It helped him to become the most successful Lib Dem leader of modern times. Building on the party’s 1997 breakthrough under his predecessor Paddy Ashdown, in last year’s general election he saw 62 MPs elected, its highest tally since the 1920s.
Critics said it should have been a more resounding triumph, with Labour unpopular and the Tories still on the back foot. His hesitant decision to oppose the Iraq war was a rallying point for opponents of the conflict, but Kennedy was accused of a lacklustre performance. The rumours of drinking intensified.
As early as 2002, Jeremy Paxman had tried to punch through Kennedy’s defences by asking: “At home alone, do you finish off a bottle of scotch?” The Newsnight inquisitor made an unprecedented apology for asking “one question too many”. But as Kennedy has revealed, Paxman was close to the mark.

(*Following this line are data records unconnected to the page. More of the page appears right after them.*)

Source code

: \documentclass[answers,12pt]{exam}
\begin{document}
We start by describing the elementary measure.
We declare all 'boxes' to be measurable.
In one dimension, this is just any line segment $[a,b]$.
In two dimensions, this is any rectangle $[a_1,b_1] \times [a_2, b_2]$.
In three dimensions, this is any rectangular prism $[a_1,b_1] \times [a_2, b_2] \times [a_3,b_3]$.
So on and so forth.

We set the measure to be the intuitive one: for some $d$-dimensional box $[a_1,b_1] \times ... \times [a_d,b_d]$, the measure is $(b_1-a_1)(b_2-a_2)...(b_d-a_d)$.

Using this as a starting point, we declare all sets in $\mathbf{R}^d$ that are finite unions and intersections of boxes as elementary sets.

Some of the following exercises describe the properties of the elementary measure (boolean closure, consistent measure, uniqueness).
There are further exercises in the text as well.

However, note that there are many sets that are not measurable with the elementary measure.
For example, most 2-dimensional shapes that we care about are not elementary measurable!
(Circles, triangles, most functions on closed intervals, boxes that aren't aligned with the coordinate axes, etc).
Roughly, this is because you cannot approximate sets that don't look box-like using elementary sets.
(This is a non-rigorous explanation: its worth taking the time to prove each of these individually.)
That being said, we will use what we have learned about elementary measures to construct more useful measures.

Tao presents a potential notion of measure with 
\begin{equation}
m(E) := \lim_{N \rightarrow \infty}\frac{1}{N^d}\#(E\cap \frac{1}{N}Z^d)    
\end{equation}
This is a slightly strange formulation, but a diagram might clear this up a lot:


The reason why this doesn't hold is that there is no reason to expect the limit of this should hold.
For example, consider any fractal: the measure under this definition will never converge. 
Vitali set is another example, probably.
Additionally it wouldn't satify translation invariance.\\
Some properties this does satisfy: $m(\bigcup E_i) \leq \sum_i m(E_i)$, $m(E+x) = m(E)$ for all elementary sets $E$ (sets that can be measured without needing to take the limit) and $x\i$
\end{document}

It is ironic that facing up to a drink problem should have spelt his downfall. Kennedy was very much a product of the Presbyterian standards that govern the self-reliant Highland community near Fort William, where he was brought up.

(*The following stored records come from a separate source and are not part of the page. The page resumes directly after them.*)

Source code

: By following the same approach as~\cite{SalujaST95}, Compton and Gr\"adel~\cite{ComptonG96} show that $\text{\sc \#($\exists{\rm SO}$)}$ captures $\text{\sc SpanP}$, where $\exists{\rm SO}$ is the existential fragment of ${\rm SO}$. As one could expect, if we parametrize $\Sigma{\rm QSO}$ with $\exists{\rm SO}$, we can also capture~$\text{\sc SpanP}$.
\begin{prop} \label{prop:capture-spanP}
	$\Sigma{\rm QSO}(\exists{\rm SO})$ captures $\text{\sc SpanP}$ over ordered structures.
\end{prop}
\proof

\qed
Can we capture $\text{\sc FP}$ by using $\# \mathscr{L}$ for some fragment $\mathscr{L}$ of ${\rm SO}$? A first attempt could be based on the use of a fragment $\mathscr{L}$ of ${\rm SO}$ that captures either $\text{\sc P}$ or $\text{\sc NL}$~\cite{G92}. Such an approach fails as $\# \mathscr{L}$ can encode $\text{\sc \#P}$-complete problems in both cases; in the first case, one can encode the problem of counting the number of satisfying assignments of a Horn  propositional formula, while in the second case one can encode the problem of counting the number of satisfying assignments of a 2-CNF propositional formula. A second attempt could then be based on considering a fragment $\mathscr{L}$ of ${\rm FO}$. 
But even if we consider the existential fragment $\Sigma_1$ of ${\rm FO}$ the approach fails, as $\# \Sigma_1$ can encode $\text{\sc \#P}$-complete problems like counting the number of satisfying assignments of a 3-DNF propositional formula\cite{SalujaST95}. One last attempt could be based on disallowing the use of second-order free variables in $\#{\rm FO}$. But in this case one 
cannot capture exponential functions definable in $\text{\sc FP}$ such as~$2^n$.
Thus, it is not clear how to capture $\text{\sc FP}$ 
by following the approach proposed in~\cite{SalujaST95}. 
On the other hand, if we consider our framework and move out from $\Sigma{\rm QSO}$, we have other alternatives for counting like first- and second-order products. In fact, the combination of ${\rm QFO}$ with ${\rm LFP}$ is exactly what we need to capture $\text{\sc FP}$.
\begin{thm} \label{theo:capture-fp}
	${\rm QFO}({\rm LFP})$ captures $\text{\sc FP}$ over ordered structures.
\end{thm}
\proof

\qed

His father Ian said yesterday: “You are talking to someone who has never had a drink in his life — and I used to work at the Ben Nevis Distillery and help produce the stuff.”

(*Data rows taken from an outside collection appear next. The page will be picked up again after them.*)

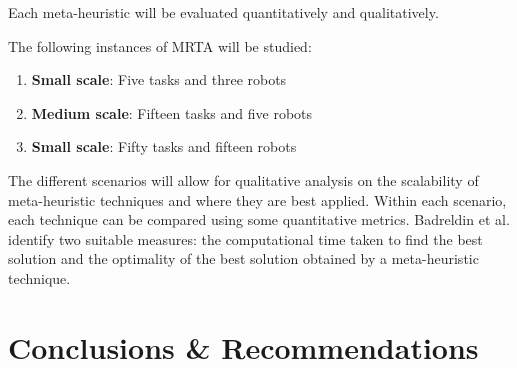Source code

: \documentclass[a4paper]{article}
\begin{document}




Each meta-heuristic will be evaluated quantitatively and qualitatively.

The following instances of MRTA will be studied:
\begin{enumerate}
\item \textbf{Small scale}: Five tasks and three robots
\item \textbf{Medium scale}: Fifteen tasks and five robots
\item \textbf{Small scale}: Fifty tasks and fifteen robots
\end{enumerate}

The different scenarios will allow for qualitative analysis on the scalability of meta-heuristic techniques and where they are best applied. Within each scenario, each technique can be compared using some quantitative metrics. Badreldin et al. \cite{Badreldin} identify two suitable measures: the computational time taken to find the best solution and the optimality of the best solution obtained by a meta-heuristic technique.

\section{Conclusions \& Recommendations}

\end{document}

Kennedy’s father came from a line of old-style Highland Liberals and Mary, his mother, was the daughter of a Clydeside docker. Their home was a tiny croft opposite Ben Nevis, built by Kennedy’s grandfather Donald, a tenant farmer.
It was a rural idyll. The infant Kennedy rose at dawn to help his grandfather with milking. The farm’s collie would desert the tiny herd to meet him on the school bus. Before dinner there might be time to use the 18-hole putting green his father built in the back garden.
According to his mother, he had an even character from an early age. “I remember him then as a very happy child, always smiling,” she recalled. “His grandparents lived next door and he spent all his time round there helping to milk the cows or muck out the horse.”
Despite all this exercise Kennedy showed little aptitude for sport. “I was always the last child in the line-up when they were picking teams at school,” he said.
Later he carried the cross as an altar boy, attended youth clubs and folk evenings, but was never the class swot.
He did have two talents; acting and oratory. At 15 he played a part in The Mikado and was fond of singing. At Lochaber high school, he was a star of the debating society, winning a prize for oratory.